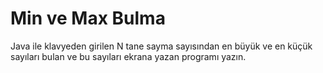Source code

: # Min ve Max Bulma
Java ile klavyeden girilen N tane sayma sayısından en büyük ve en küçük sayıları bulan ve bu sayıları ekrana yazan programı yazın.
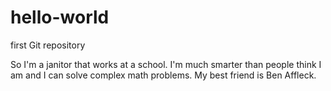 # hello-world
first Git repository

So I'm a janitor that works at a school. I'm much smarter than people think I am and I can solve complex math problems. My best friend is Ben Affleck.
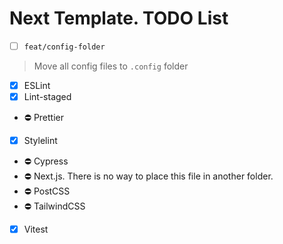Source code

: # Next Template. TODO List

- [ ] ``feat/config-folder``
> Move all config files to ``.config`` folder
  - [X] ESLint
  - [X] Lint-staged
  - ⛔ Prettier
  - [X] Stylelint
  - ⛔ Cypress
  - ⛔ Next.js. There is no way to place this file in another folder.
  - ⛔ PostCSS
  - ⛔ TailwindCSS
  - [X] Vitest

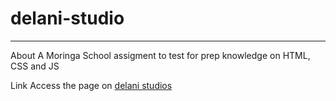 # delani-studio
-------
About
A Moringa School assigment to test for prep knowledge on HTML, CSS and JS
  
Link
Access the page on [delani studios]()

= = =

▶ **Goal of the exercise**: Copy each line in the listing where "Next" appears.

▶ **Result**:
: # Next Template. TODO List
  - ⛔ Next.js. There is no way to place this file in another folder.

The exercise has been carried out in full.